If This Isn't Nice, What Is?: Advice to the Young
- First edition cover
- Editor: Dan Wakefield
- Author: Kurt Vonnegut
- Publisher: Seven Stories Press
- Publication date: 2013

= If This Isn't Nice, What Is?: Advice to the Young =

Collection of nine commencement speeches from Kurt Vonnegut

If This Isn't Nice, What Is?: Advice to the Young (Seven Stories Press) is a 2013 collection of nine commencement speeches from Kurt Vonnegut, selected and introduced by longtime friend and author Dan Wakefield.

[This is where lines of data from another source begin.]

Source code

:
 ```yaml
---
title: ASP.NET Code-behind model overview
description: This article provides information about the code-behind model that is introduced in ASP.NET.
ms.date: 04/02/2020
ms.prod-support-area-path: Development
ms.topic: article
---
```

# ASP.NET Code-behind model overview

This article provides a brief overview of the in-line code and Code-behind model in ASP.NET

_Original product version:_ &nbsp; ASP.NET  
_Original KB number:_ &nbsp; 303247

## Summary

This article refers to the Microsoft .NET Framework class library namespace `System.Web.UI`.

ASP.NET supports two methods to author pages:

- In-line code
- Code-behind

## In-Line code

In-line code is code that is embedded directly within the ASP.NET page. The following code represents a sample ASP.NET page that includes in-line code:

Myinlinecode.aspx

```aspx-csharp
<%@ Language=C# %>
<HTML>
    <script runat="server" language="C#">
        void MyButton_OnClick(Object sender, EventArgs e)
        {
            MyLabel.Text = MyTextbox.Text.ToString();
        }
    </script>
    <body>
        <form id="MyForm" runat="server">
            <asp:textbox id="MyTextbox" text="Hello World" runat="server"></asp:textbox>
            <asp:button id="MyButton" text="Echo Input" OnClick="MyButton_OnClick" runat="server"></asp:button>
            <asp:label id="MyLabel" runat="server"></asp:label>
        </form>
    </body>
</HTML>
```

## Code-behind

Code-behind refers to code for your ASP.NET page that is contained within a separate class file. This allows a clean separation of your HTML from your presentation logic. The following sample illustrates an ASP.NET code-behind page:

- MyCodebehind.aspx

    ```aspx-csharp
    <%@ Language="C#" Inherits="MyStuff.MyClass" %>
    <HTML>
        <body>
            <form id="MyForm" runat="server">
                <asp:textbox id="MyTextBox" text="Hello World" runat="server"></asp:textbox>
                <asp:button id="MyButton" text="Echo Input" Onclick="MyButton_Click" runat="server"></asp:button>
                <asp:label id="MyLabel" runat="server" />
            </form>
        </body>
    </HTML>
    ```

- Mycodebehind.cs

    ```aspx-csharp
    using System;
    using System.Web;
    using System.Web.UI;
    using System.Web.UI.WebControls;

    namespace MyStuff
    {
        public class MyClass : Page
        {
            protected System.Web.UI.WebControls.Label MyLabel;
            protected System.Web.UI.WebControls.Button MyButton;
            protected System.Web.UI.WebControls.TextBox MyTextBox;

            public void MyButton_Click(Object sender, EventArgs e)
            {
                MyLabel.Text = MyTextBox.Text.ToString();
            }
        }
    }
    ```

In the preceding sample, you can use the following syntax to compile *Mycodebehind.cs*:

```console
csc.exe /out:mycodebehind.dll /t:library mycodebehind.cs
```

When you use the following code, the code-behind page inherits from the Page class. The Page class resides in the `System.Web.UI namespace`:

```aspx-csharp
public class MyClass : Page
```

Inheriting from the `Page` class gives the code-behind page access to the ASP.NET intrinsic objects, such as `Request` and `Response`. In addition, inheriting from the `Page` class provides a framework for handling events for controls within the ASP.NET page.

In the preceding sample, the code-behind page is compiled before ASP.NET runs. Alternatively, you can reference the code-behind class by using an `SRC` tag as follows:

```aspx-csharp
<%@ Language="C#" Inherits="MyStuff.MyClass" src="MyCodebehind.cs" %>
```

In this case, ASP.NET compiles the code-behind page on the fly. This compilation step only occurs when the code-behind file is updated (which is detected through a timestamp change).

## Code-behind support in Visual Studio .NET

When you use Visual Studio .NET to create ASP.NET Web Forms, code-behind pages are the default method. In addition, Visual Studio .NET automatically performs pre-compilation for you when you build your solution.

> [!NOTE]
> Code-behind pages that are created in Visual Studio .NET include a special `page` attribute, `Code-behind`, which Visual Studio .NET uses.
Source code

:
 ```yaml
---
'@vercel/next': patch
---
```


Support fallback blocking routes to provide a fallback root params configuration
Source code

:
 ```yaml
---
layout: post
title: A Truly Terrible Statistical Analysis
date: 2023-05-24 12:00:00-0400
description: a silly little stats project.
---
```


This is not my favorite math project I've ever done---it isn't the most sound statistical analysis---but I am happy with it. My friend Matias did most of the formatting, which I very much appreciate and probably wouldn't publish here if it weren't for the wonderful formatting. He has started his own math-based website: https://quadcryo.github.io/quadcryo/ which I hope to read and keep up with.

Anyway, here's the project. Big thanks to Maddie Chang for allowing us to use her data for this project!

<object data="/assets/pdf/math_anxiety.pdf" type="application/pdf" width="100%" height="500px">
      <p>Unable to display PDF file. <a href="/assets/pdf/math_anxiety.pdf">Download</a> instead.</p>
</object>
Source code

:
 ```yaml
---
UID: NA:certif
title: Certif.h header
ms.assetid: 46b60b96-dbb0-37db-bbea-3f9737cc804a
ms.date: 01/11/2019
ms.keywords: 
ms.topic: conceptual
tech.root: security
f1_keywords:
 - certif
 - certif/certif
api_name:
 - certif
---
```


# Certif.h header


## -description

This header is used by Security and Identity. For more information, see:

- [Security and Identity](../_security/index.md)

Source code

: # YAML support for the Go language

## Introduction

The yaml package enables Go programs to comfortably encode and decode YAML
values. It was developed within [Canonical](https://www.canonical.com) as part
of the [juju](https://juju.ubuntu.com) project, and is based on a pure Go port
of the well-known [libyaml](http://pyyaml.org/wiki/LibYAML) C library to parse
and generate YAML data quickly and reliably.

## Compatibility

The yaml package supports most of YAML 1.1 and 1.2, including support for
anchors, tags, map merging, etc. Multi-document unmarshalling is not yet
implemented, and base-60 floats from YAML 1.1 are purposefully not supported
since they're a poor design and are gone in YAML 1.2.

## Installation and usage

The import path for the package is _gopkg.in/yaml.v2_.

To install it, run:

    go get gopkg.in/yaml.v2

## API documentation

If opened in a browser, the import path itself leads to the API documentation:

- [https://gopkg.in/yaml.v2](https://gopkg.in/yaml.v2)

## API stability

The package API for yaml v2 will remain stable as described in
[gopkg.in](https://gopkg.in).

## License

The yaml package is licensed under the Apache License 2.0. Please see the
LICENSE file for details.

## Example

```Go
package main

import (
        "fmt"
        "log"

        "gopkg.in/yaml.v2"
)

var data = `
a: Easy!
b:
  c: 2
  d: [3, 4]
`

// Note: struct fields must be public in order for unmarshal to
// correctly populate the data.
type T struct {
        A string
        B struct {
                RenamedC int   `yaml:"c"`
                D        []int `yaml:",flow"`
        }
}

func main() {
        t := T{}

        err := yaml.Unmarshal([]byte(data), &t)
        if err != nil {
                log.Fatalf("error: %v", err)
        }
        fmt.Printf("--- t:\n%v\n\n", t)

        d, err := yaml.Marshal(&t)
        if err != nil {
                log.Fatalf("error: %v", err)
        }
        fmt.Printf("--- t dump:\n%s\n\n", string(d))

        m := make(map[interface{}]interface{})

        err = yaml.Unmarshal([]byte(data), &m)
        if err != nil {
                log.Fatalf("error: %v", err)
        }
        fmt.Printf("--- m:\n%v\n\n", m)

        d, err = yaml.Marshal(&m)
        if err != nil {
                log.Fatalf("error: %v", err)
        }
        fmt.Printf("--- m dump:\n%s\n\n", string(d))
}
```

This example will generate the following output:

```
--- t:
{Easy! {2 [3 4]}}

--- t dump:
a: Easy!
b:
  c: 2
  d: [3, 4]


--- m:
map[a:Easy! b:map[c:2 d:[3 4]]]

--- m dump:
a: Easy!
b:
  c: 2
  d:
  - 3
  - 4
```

After the publication of his novel Slaughterhouse-Five brought him worldwide acclaim in 1969, Kurt Vonnegut became one of America's most popular graduation speakers. "We are performing animals," he used to say somewhat sardonically.

In 2016, Seven Stories Press released what it called a "(much) expanded second edition" of the book.

In 2020, Penguin Random House published a third edition, the first in paperback: If This Isn't Nice, What Is? (Even More) Expanded Third Edition: The Graduation Speeches and Other Words To Live By. There are three new speeches: “the anti-war Moratorium Day speech he gave in Barnstable, Massachusetts, in October 1969, a 1970 speech to Bennington College recommending ‘skylarking,’ and a 1974 speech to Hobart and William Smith Colleges about the importance of extended families in an age of loneliness.” There are fourteen speeches in all (11 at colleges; the Indiana Civil Liberties Union speech; the speech when he received the Carl Sandburg Award; and the anti-war speech he gave months after the publication of Slaughterhouse-Five). Related personal essays bring this edition to 18 chapters.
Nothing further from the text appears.